Aim of the exercise:
Transcribe nothing except the lines below that run from the one with "- This became apparent when run pytest" to the one with "# Trabajo con esta plantilla", ends included, and do not copy any picture.
..............................
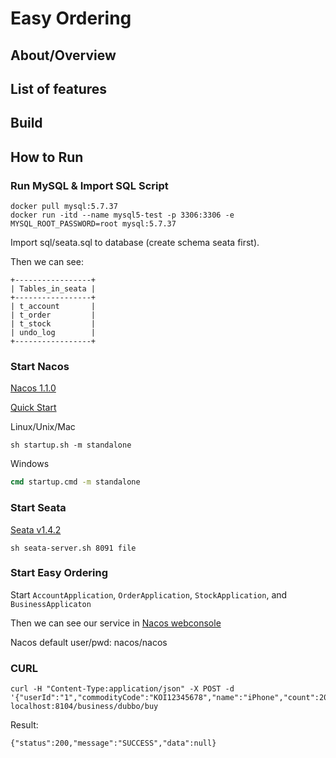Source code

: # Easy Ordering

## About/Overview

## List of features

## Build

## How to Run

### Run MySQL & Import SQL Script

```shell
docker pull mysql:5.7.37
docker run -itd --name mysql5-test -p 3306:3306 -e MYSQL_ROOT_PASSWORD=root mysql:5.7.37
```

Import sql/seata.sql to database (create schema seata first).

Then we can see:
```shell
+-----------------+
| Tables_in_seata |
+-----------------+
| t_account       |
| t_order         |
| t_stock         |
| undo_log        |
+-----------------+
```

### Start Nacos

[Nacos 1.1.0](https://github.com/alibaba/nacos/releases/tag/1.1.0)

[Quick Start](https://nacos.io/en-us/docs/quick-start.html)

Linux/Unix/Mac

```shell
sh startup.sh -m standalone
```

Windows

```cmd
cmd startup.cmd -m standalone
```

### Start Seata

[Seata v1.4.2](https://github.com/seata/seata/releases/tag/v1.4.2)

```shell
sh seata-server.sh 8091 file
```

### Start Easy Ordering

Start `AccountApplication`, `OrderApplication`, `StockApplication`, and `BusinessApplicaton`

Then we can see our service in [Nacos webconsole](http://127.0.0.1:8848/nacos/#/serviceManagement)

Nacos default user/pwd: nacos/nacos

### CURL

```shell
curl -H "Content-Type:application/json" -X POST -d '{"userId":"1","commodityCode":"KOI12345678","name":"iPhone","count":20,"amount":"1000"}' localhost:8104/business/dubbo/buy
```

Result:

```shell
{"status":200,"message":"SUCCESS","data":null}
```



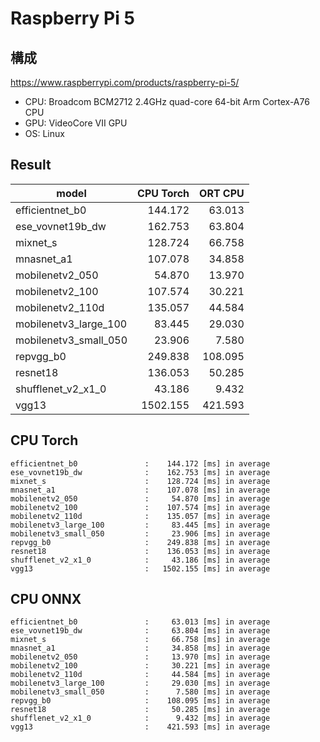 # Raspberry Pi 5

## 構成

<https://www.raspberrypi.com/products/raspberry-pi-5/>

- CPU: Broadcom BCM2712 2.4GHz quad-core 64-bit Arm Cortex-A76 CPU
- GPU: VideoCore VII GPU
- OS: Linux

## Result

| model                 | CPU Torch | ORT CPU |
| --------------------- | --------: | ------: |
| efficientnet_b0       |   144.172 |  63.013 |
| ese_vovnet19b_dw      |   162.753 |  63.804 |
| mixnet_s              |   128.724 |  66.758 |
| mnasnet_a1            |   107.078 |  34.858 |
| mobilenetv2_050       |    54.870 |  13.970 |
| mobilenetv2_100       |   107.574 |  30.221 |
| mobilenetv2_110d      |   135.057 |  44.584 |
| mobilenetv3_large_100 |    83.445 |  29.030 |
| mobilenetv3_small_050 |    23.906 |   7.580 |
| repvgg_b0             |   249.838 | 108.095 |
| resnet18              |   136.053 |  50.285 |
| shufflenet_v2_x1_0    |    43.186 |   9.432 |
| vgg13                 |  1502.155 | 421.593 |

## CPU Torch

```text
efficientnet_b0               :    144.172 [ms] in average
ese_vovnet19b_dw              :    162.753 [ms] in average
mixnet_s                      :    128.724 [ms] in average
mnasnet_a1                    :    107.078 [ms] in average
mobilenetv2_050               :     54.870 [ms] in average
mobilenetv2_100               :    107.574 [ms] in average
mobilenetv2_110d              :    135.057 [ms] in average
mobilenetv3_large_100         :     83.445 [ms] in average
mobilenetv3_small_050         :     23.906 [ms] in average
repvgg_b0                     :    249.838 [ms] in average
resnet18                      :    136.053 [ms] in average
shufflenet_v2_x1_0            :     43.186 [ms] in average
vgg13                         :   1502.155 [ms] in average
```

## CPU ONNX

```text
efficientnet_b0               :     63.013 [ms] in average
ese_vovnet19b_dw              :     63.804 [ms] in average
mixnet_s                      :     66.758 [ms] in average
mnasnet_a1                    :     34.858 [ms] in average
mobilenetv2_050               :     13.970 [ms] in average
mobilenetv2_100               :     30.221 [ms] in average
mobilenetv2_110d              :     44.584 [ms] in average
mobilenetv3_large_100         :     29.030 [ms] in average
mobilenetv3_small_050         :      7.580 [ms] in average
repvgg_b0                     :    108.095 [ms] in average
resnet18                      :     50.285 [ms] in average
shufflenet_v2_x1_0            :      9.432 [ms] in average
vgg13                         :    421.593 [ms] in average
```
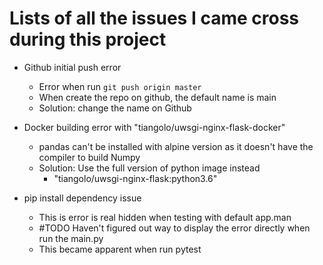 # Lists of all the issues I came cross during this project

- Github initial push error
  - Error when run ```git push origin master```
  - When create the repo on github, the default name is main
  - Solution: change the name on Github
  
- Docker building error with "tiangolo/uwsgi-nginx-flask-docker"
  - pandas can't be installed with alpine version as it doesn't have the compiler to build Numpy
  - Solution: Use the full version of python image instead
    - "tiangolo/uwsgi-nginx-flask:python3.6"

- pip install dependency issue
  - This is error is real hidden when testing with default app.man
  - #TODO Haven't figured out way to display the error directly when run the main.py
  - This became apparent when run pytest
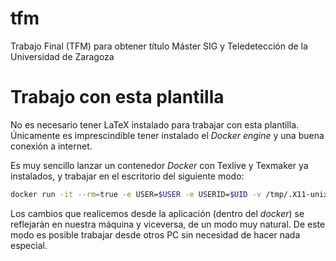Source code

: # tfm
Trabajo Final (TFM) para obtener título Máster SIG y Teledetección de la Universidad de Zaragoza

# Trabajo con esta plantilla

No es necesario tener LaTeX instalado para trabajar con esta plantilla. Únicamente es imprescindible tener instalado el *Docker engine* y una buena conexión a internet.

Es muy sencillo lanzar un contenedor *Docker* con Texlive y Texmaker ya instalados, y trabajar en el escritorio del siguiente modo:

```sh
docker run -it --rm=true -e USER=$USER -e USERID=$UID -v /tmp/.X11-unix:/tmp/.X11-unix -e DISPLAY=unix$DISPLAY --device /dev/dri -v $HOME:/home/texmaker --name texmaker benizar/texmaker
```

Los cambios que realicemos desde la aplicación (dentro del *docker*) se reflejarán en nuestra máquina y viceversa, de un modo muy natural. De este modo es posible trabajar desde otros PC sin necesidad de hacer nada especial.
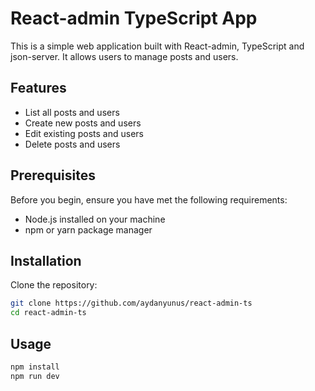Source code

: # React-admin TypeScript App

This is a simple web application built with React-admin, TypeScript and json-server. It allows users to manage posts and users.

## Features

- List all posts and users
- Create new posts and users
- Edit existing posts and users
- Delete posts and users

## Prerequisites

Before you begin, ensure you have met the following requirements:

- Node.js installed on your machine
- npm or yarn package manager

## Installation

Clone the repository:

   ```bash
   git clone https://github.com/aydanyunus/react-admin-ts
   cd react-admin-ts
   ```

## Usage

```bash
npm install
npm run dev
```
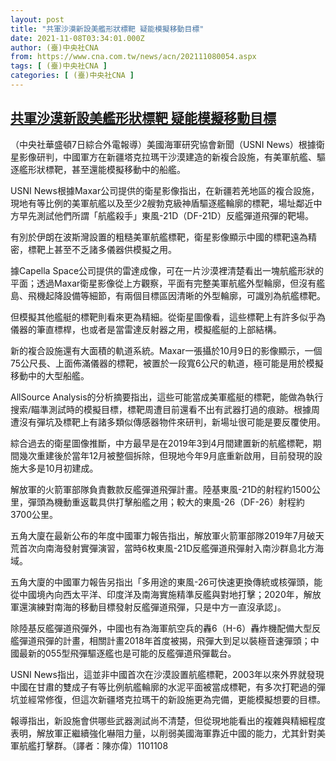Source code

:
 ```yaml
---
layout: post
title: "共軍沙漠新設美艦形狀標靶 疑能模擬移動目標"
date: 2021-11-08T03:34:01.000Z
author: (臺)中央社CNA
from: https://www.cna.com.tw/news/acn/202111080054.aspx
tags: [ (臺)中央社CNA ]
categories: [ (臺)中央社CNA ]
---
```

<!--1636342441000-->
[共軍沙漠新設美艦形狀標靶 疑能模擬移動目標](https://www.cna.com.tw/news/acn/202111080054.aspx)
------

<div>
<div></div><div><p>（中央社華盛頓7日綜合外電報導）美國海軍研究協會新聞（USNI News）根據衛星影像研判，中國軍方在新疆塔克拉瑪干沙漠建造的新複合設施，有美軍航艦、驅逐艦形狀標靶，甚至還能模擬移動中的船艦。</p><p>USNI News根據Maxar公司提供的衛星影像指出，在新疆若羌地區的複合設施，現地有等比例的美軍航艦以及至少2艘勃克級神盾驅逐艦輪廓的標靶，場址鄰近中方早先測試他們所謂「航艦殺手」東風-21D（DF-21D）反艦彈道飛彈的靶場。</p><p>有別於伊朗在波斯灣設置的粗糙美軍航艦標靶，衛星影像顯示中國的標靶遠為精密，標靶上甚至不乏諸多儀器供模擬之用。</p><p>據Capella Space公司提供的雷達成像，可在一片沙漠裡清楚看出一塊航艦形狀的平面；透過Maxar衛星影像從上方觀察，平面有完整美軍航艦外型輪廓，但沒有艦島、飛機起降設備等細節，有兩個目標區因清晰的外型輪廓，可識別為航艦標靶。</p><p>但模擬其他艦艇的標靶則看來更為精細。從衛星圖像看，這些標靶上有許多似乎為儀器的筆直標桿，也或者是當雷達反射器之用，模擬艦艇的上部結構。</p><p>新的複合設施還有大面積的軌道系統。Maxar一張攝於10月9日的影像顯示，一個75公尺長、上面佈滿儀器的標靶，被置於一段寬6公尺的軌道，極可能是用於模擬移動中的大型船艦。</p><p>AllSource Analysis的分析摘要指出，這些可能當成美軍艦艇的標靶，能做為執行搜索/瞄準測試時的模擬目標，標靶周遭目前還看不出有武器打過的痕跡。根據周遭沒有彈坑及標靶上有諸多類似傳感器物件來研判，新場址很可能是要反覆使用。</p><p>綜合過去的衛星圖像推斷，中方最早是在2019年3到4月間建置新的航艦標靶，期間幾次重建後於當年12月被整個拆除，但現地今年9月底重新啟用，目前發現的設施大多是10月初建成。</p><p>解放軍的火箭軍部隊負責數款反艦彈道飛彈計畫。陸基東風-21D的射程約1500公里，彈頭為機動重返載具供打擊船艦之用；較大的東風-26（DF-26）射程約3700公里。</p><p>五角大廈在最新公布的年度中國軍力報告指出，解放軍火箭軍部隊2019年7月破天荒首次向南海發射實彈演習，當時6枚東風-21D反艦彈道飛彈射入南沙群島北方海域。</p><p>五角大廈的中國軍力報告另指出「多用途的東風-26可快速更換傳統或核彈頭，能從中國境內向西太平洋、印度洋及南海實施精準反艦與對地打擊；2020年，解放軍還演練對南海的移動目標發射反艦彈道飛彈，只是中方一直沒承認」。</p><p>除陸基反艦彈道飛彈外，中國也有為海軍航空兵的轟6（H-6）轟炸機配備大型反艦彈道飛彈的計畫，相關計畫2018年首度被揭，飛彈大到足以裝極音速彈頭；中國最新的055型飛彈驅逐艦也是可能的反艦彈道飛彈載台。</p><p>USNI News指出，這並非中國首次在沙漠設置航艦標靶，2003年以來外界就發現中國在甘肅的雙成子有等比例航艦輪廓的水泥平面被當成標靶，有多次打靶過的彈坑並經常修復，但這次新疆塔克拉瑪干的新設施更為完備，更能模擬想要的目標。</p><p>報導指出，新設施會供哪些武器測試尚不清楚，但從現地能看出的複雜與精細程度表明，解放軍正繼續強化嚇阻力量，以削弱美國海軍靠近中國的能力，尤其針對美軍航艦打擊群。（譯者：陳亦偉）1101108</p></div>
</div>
..............................
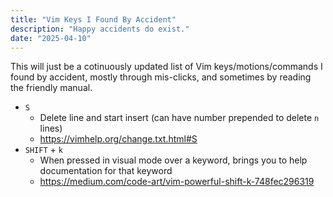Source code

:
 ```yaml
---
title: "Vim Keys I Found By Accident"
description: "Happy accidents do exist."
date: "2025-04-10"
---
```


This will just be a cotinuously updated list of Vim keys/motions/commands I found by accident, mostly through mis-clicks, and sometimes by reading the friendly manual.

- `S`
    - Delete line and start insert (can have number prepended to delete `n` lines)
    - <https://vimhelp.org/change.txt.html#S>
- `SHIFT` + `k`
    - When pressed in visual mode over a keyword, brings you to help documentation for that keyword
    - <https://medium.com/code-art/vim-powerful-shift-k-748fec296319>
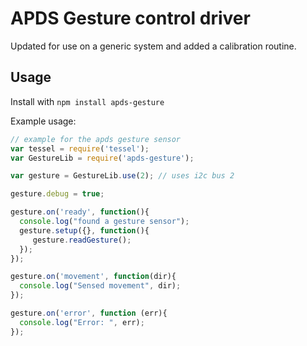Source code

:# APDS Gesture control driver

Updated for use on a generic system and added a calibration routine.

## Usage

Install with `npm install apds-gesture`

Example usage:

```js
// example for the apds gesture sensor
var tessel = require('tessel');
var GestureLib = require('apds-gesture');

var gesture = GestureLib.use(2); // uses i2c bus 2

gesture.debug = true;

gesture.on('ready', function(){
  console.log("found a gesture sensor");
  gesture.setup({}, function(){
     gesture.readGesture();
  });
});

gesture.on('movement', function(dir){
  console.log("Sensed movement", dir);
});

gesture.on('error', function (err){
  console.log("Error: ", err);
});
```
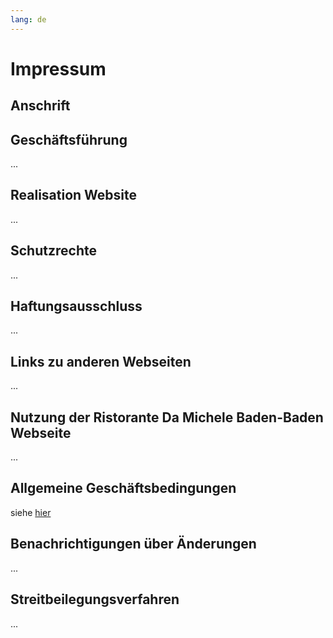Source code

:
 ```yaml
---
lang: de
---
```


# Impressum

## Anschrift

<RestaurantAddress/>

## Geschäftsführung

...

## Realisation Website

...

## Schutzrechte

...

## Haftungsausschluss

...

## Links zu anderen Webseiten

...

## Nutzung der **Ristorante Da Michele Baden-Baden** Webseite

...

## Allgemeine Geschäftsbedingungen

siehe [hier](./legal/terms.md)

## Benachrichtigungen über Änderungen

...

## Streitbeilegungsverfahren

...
..............................
Expected output:
  - This became apparent when run pytest
Source code

: # tfm
Trabajo Final (TFM) para obtener título Máster SIG y Teledetección de la Universidad de Zaragoza

# Trabajo con esta plantilla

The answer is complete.